* **The records**:
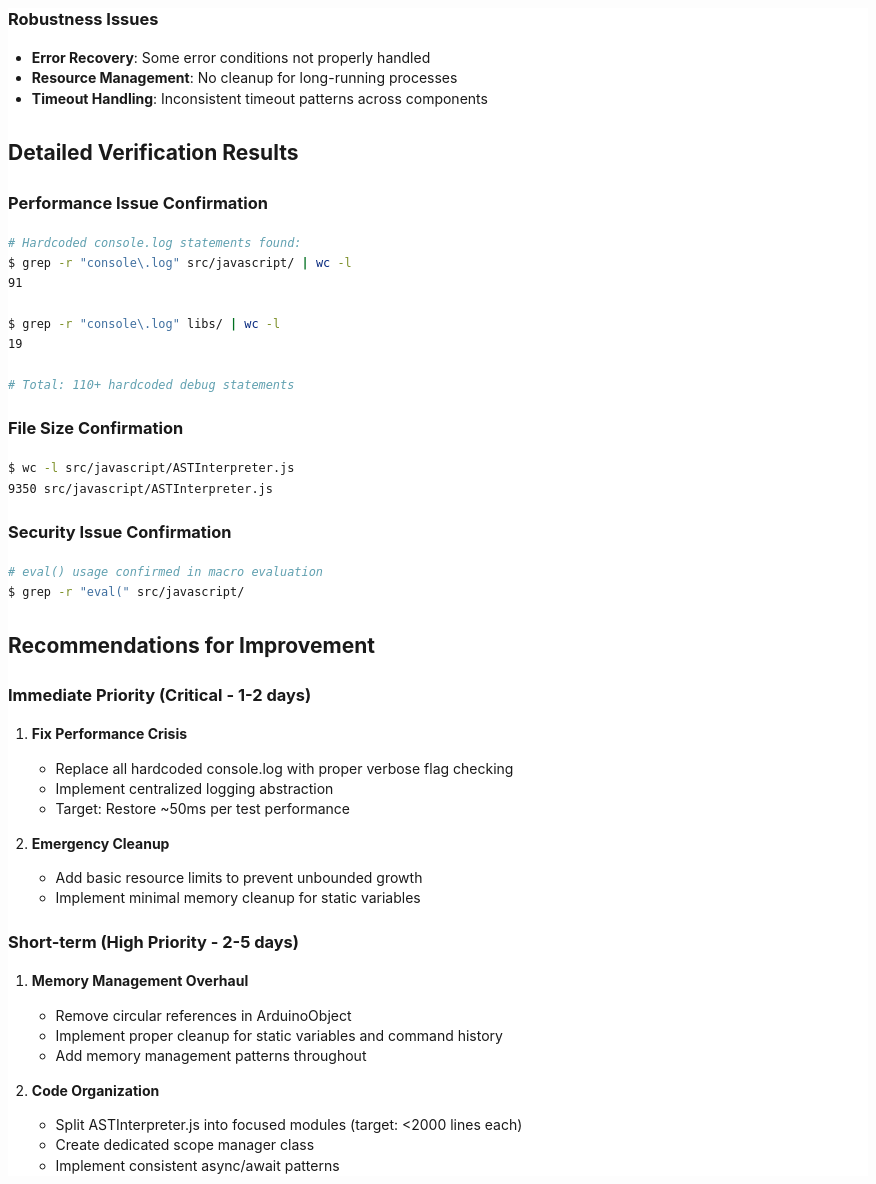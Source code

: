 ### Robustness Issues
- **Error Recovery**: Some error conditions not properly handled
- **Resource Management**: No cleanup for long-running processes
- **Timeout Handling**: Inconsistent timeout patterns across components

## Detailed Verification Results

### Performance Issue Confirmation
```bash
# Hardcoded console.log statements found:
$ grep -r "console\.log" src/javascript/ | wc -l
91

$ grep -r "console\.log" libs/ | wc -l  
19

# Total: 110+ hardcoded debug statements
```

### File Size Confirmation
```bash
$ wc -l src/javascript/ASTInterpreter.js
9350 src/javascript/ASTInterpreter.js
```

### Security Issue Confirmation
```bash
# eval() usage confirmed in macro evaluation
$ grep -r "eval(" src/javascript/
```

## Recommendations for Improvement

### Immediate Priority (Critical - 1-2 days)
1. **Fix Performance Crisis**
   - Replace all hardcoded console.log with proper verbose flag checking
   - Implement centralized logging abstraction  
   - Target: Restore ~50ms per test performance

2. **Emergency Cleanup**
   - Add basic resource limits to prevent unbounded growth
   - Implement minimal memory cleanup for static variables

### Short-term (High Priority - 2-5 days)
1. **Memory Management Overhaul**
   - Remove circular references in ArduinoObject
   - Implement proper cleanup for static variables and command history
   - Add memory management patterns throughout

2. **Code Organization**
   - Split ASTInterpreter.js into focused modules (target: <2000 lines each)
   - Create dedicated scope manager class
   - Implement consistent async/await patterns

* **Try it**:
Exclude the pictures and transcribe all of the entries exactly.

* **Response area**:
Source code

: ### Robustness Issues
- **Error Recovery**: Some error conditions not properly handled
- **Resource Management**: No cleanup for long-running processes
- **Timeout Handling**: Inconsistent timeout patterns across components

## Detailed Verification Results

### Performance Issue Confirmation
```bash
# Hardcoded console.log statements found:
$ grep -r "console\.log" src/javascript/ | wc -l
91

$ grep -r "console\.log" libs/ | wc -l  
19

# Total: 110+ hardcoded debug statements
```

### File Size Confirmation
```bash
$ wc -l src/javascript/ASTInterpreter.js
9350 src/javascript/ASTInterpreter.js
```

### Security Issue Confirmation
```bash
# eval() usage confirmed in macro evaluation
$ grep -r "eval(" src/javascript/
```

## Recommendations for Improvement

### Immediate Priority (Critical - 1-2 days)
1. **Fix Performance Crisis**
   - Replace all hardcoded console.log with proper verbose flag checking
   - Implement centralized logging abstraction  
   - Target: Restore ~50ms per test performance

2. **Emergency Cleanup**
   - Add basic resource limits to prevent unbounded growth
   - Implement minimal memory cleanup for static variables

### Short-term (High Priority - 2-5 days)
1. **Memory Management Overhaul**
   - Remove circular references in ArduinoObject
   - Implement proper cleanup for static variables and command history
   - Add memory management patterns throughout

2. **Code Organization**
   - Split ASTInterpreter.js into focused modules (target: <2000 lines each)
   - Create dedicated scope manager class
   - Implement consistent async/await patterns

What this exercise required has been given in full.